══ EXTRACTED ENTRIES ══

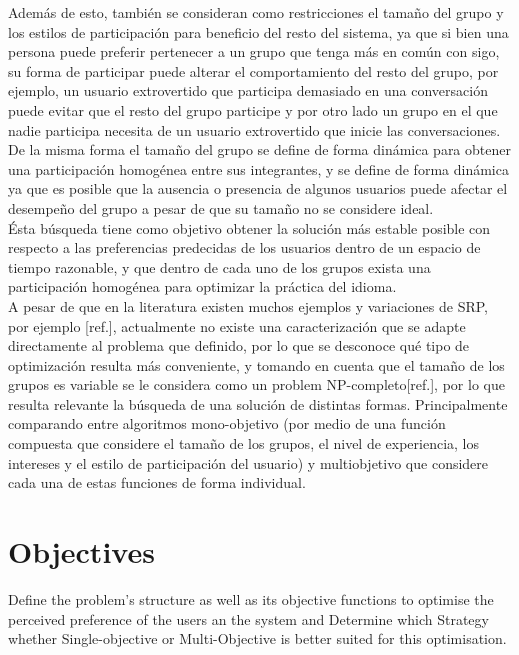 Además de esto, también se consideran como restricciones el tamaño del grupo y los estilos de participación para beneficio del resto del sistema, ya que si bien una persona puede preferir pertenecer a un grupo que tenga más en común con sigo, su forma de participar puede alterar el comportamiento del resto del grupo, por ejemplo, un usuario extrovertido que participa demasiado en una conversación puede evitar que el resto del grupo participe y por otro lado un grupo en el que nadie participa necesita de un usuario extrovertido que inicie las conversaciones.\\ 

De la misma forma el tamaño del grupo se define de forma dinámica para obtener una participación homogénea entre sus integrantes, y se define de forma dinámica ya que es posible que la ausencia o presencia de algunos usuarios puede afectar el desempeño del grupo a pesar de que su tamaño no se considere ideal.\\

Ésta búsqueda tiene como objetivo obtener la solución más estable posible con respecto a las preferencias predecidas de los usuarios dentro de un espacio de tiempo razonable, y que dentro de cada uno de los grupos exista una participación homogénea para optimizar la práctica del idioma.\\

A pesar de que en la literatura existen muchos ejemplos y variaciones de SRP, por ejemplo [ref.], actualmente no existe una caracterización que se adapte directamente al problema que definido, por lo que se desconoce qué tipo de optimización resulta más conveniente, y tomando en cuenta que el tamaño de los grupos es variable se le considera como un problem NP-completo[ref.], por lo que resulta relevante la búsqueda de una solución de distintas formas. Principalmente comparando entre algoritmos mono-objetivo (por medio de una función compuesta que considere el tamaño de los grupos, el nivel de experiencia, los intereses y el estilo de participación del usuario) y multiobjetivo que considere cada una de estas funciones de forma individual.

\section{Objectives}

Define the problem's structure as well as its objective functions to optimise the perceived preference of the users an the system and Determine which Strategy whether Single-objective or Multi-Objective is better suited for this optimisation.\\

═══
══ EXTRACTED ENTRIES ══

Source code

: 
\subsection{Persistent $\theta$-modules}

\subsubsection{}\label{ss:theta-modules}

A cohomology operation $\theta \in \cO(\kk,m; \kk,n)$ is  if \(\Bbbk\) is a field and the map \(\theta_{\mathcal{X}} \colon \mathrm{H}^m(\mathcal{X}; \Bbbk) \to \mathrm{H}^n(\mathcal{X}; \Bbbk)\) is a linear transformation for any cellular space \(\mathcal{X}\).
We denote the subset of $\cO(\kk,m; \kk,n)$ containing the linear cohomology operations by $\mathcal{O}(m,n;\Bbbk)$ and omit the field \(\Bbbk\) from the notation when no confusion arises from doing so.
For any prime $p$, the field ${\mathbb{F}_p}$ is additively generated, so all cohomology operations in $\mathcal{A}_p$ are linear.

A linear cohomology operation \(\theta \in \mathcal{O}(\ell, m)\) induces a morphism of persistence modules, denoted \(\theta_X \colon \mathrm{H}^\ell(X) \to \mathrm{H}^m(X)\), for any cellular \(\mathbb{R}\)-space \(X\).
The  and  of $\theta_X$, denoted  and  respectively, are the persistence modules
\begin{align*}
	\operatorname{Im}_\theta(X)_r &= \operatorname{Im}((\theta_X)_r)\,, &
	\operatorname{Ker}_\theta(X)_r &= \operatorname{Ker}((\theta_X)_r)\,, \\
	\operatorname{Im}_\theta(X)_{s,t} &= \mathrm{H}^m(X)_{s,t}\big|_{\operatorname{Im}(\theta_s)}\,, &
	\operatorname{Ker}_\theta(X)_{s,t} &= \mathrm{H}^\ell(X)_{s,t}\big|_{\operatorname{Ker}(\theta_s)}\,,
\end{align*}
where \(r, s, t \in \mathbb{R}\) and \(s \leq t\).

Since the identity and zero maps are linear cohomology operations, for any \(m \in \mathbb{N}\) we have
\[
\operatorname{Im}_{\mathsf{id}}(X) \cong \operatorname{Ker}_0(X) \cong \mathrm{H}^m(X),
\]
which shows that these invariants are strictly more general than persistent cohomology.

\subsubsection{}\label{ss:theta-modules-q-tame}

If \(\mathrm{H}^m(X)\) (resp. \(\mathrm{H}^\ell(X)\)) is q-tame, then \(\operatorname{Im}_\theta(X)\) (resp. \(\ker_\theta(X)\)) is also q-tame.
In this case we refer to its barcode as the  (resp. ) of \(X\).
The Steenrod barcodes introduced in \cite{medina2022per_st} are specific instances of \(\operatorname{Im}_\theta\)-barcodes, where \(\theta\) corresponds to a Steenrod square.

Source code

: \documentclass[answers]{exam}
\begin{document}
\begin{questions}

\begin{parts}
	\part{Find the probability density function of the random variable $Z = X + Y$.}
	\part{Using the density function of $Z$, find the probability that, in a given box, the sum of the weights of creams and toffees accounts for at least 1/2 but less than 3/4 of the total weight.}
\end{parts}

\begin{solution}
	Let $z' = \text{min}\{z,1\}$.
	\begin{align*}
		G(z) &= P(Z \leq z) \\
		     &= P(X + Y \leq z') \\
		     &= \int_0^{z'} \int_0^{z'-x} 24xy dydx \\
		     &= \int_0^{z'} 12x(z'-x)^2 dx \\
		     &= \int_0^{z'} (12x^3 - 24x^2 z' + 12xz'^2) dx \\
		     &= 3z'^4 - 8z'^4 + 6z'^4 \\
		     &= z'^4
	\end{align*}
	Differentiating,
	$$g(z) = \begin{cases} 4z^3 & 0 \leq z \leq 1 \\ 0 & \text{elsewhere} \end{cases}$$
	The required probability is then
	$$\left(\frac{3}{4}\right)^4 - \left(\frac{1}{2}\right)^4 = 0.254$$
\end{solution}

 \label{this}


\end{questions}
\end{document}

═══
══ EXTRACTED ENTRIES ══

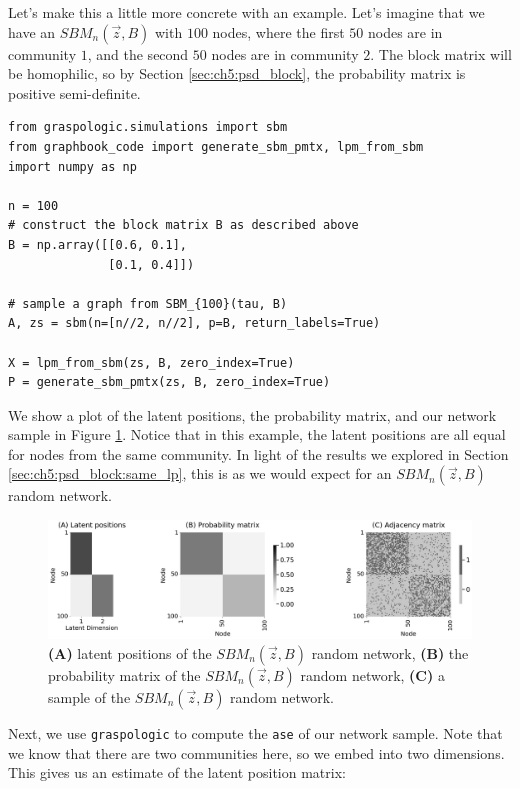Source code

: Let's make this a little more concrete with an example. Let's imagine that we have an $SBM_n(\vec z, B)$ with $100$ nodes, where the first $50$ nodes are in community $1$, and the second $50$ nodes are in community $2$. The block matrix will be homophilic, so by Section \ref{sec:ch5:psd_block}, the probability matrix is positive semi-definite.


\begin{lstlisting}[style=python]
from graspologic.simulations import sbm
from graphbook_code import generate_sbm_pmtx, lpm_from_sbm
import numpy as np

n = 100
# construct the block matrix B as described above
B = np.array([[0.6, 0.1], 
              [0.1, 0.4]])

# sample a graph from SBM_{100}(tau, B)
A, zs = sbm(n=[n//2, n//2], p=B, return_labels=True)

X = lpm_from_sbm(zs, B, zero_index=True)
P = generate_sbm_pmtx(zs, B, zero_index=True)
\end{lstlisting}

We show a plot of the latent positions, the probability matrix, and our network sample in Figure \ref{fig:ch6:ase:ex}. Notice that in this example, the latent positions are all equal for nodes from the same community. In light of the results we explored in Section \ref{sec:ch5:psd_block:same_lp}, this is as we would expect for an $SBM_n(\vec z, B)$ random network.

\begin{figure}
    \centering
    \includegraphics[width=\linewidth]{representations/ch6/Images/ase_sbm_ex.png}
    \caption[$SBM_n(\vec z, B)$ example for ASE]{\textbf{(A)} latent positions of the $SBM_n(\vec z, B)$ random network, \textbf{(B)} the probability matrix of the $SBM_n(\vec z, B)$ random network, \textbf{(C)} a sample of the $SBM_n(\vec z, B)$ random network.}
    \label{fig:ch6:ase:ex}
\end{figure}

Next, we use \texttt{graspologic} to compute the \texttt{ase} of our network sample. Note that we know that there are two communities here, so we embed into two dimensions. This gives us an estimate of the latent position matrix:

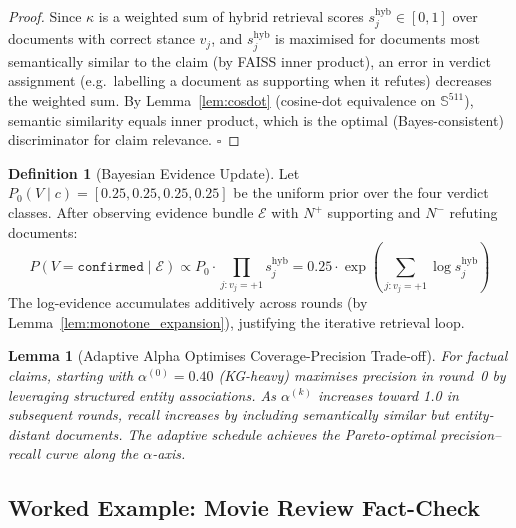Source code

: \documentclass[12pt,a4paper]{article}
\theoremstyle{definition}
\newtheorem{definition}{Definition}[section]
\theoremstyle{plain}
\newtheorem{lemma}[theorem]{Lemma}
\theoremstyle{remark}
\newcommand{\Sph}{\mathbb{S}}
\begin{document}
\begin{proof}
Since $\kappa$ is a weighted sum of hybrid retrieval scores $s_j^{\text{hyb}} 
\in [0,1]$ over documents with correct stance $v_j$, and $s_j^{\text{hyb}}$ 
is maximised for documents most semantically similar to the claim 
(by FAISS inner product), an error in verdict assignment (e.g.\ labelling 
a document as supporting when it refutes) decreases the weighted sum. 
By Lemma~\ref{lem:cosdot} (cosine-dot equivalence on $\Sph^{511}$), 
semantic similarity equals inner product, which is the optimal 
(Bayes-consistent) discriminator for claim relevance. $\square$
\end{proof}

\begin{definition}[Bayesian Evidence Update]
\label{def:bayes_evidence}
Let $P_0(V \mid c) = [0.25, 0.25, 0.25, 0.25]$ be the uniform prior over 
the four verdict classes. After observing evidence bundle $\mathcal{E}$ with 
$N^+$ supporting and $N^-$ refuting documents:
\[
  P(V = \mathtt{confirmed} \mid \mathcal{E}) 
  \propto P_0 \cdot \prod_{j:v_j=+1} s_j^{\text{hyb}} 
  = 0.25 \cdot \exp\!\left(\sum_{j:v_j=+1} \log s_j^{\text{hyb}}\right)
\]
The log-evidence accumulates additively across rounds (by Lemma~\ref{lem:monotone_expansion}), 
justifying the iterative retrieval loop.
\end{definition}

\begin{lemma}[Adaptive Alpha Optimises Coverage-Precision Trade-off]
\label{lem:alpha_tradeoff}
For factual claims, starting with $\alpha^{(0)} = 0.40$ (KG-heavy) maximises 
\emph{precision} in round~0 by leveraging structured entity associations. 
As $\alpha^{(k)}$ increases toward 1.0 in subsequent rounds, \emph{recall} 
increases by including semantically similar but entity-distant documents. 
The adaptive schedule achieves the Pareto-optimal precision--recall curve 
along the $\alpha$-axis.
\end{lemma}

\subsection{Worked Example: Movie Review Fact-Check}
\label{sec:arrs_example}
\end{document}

═══

◆ WORK ITEM ◆
Your answer should consist solely of the lines above from the line with "which shows that" to the line with "is also q-tame.", both included, reproduced exactly.

◆ COMPLETED TASK ◆
which shows that these invariants are strictly more general than persistent cohomology.

\subsubsection{}\label{ss:theta-modules-q-tame}

If \(\mathrm{H}^m(X)\) (resp. \(\mathrm{H}^\ell(X)\)) is q-tame, then \(\operatorname{Im}_\theta(X)\) (resp. \(\ker_\theta(X)\)) is also q-tame.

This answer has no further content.